— RECORDS FOR THE TASK —
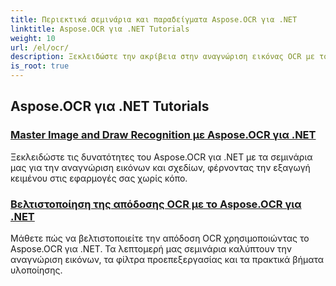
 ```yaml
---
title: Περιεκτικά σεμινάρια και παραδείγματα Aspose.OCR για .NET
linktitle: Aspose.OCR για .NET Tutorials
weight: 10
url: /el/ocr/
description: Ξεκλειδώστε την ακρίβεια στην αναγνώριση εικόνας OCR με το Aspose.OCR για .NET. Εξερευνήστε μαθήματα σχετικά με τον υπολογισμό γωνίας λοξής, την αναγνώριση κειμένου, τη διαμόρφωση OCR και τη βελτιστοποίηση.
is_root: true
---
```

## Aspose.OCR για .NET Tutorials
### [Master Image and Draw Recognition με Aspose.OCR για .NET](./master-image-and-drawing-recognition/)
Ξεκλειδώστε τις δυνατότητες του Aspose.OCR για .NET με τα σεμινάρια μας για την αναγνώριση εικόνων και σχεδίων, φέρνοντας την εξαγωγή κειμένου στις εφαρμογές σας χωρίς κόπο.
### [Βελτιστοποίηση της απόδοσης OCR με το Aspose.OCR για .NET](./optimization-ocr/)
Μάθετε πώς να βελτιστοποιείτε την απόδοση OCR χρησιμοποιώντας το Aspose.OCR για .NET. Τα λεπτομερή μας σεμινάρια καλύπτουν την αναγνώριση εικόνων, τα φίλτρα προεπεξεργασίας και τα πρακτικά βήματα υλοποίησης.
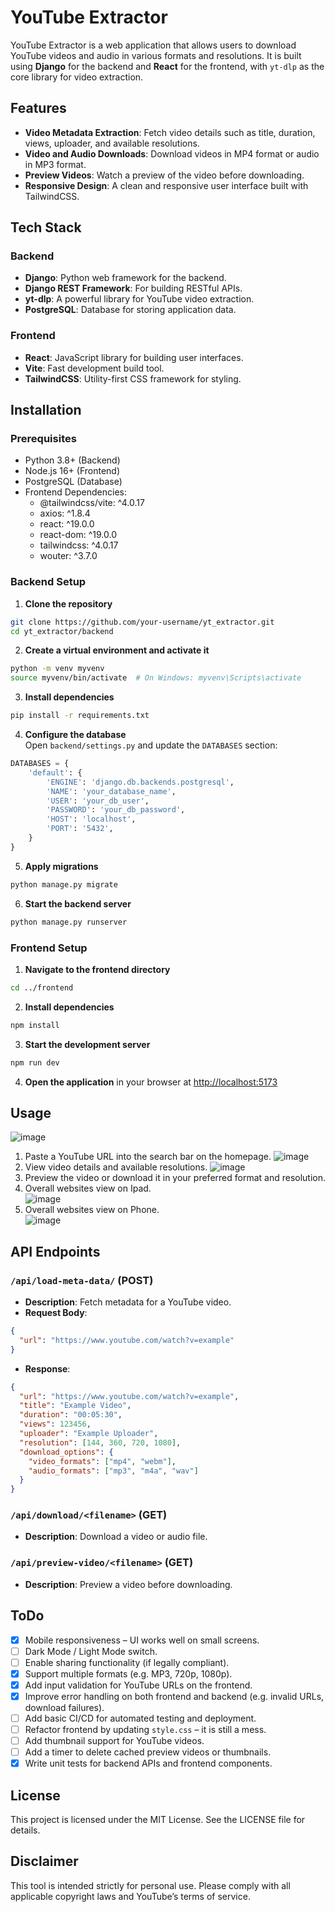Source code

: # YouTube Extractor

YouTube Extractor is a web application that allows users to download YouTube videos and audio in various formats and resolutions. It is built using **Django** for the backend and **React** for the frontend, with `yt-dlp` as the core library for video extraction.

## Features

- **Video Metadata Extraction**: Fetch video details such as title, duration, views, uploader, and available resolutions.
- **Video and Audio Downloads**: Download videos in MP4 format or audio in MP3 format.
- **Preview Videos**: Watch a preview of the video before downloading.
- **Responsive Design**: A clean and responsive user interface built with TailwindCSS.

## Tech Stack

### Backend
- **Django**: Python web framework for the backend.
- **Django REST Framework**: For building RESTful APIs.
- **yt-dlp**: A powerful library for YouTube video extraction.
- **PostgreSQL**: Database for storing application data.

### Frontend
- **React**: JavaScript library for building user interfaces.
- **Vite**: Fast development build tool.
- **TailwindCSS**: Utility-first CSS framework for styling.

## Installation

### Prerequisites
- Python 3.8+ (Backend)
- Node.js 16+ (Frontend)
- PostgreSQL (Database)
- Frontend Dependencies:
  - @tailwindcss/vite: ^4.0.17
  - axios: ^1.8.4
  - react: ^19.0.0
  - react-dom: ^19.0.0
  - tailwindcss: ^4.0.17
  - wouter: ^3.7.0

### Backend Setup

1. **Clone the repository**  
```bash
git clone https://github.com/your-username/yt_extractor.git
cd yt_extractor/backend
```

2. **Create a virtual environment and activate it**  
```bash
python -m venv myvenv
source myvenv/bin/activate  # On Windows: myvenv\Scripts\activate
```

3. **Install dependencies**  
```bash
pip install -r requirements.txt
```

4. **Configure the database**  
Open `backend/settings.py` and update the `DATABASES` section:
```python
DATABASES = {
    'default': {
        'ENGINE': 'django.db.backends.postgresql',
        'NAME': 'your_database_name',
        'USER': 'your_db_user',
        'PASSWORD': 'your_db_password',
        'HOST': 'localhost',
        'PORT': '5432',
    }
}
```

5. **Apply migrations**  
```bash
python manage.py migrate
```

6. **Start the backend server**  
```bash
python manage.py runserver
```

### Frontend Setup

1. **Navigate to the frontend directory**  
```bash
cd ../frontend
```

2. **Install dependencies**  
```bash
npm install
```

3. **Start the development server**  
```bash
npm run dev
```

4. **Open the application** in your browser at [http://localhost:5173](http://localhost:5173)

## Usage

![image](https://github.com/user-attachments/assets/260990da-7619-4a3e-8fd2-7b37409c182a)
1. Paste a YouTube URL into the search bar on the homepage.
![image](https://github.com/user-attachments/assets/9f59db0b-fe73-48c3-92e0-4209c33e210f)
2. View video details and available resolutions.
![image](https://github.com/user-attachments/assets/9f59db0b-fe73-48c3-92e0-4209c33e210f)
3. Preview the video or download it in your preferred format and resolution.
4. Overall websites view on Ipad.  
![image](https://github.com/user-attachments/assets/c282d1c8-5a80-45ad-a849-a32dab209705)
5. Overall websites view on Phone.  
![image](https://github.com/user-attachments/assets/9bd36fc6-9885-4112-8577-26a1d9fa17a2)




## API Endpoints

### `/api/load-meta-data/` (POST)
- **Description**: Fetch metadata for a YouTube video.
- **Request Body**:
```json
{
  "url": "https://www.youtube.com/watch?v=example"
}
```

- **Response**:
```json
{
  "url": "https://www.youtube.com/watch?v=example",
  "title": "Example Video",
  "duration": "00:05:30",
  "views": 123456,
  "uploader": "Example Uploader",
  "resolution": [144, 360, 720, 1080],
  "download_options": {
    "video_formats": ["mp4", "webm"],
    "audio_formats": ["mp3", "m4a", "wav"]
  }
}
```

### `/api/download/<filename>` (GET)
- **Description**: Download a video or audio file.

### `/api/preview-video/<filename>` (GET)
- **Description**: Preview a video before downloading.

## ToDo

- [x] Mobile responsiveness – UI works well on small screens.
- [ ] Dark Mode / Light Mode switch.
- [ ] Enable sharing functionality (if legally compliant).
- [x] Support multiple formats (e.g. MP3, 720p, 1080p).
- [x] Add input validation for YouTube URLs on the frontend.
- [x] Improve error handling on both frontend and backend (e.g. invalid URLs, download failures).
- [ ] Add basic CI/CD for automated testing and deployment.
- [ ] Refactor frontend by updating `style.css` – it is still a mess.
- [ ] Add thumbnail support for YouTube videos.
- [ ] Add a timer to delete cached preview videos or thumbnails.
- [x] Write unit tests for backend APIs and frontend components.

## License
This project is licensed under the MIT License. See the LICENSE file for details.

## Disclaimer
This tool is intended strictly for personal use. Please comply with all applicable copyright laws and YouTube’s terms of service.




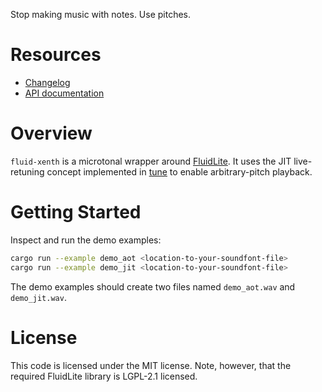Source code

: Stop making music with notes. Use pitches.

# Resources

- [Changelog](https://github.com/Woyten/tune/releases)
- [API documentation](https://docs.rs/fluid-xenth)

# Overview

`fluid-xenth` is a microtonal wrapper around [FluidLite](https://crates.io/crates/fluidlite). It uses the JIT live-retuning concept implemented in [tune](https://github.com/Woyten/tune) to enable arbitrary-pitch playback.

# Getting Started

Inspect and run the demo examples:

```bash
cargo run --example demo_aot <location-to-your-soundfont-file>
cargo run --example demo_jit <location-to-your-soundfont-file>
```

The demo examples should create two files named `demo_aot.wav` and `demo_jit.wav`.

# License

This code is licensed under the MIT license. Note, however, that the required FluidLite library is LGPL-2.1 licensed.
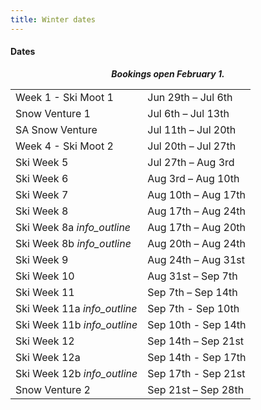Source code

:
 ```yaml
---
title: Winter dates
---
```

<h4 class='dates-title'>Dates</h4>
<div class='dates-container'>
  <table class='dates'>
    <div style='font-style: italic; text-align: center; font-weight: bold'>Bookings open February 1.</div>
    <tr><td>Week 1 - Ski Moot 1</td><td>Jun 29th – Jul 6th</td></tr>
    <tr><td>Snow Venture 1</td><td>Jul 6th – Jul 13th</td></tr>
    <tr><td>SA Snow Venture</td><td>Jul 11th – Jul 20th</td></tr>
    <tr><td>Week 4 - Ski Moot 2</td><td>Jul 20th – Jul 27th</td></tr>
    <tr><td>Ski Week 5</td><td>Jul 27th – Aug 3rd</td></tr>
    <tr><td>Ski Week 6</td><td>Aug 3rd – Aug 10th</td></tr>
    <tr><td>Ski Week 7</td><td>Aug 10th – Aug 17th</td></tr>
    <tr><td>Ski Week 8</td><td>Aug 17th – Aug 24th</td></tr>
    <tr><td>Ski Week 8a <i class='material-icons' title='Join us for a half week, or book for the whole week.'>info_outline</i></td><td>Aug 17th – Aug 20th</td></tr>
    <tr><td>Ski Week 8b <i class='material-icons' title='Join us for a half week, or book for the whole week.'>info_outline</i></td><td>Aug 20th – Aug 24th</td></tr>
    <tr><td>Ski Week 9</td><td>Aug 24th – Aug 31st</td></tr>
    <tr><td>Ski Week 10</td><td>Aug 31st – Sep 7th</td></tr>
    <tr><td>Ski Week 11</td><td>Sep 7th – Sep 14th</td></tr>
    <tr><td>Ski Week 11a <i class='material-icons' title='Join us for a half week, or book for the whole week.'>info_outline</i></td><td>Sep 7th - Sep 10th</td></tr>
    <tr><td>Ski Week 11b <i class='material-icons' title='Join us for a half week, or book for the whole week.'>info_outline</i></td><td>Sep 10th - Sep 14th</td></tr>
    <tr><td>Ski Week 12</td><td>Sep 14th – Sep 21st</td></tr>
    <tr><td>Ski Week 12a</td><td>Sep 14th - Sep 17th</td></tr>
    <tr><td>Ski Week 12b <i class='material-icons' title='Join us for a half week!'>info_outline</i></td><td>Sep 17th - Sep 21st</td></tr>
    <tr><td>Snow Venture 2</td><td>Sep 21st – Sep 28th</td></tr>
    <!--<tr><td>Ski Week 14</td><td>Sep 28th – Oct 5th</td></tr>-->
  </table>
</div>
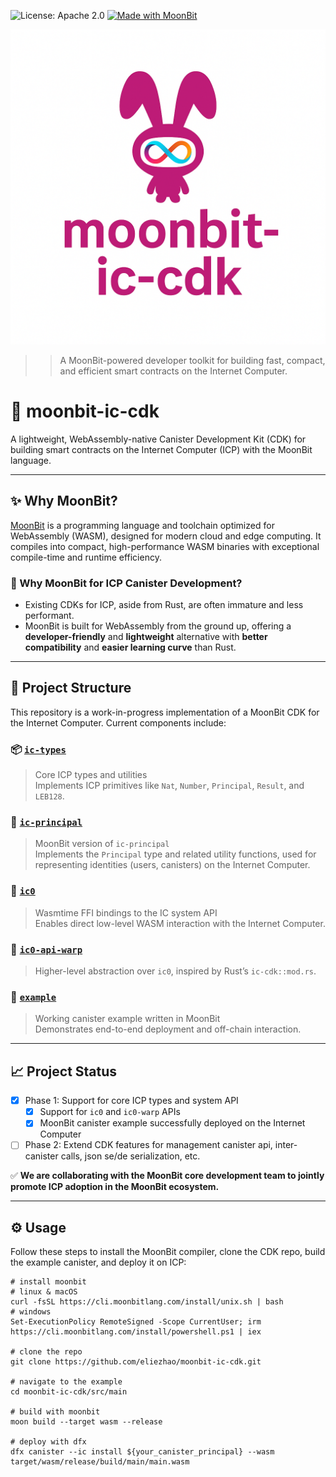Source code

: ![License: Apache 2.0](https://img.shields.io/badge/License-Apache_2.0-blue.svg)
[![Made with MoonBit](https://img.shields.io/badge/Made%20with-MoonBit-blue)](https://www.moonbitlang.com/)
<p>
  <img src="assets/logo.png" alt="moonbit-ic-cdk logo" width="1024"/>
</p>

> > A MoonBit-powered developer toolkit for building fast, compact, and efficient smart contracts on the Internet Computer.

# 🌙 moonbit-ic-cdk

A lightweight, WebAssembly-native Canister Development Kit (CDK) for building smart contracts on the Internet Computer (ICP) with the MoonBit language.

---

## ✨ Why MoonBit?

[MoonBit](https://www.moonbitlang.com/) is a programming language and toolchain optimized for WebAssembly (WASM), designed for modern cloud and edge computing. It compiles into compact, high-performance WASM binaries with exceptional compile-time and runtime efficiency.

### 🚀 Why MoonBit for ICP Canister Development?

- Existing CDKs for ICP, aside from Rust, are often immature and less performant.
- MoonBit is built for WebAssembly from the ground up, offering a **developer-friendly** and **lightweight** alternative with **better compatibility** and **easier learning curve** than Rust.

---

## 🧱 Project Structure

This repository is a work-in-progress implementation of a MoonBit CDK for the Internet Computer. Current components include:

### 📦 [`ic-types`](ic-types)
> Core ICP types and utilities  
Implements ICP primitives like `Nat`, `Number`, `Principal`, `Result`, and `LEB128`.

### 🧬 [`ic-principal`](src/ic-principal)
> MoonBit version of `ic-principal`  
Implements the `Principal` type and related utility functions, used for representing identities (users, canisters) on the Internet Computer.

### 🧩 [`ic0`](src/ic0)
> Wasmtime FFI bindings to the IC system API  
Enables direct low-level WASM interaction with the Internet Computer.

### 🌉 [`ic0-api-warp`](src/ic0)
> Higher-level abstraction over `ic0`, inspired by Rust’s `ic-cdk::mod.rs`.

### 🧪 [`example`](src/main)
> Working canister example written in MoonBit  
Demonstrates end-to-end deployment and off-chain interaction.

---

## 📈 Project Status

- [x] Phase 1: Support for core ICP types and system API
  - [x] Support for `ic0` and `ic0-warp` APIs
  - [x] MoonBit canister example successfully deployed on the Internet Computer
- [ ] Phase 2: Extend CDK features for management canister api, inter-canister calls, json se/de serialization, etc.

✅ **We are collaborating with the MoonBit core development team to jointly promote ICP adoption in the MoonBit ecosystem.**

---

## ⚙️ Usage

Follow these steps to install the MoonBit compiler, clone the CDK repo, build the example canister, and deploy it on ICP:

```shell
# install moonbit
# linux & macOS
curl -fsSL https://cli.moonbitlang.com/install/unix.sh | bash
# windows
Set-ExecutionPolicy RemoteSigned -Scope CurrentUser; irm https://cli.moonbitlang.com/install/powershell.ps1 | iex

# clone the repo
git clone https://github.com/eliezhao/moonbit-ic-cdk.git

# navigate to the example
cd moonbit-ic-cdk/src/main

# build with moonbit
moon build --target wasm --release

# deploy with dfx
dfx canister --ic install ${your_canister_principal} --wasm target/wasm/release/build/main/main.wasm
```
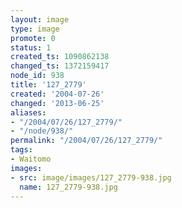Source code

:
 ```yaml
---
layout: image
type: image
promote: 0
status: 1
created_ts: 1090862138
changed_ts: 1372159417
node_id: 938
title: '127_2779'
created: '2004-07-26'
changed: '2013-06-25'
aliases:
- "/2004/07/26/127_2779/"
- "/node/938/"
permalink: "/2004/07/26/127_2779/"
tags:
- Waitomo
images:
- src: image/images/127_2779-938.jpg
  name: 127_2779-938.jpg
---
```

— YOUR OBJECTIVE —
Across the records above, tally the lines that contain "URLs" and give the result as a number alone.

— OUTPUT OF THE EXERCISE —
2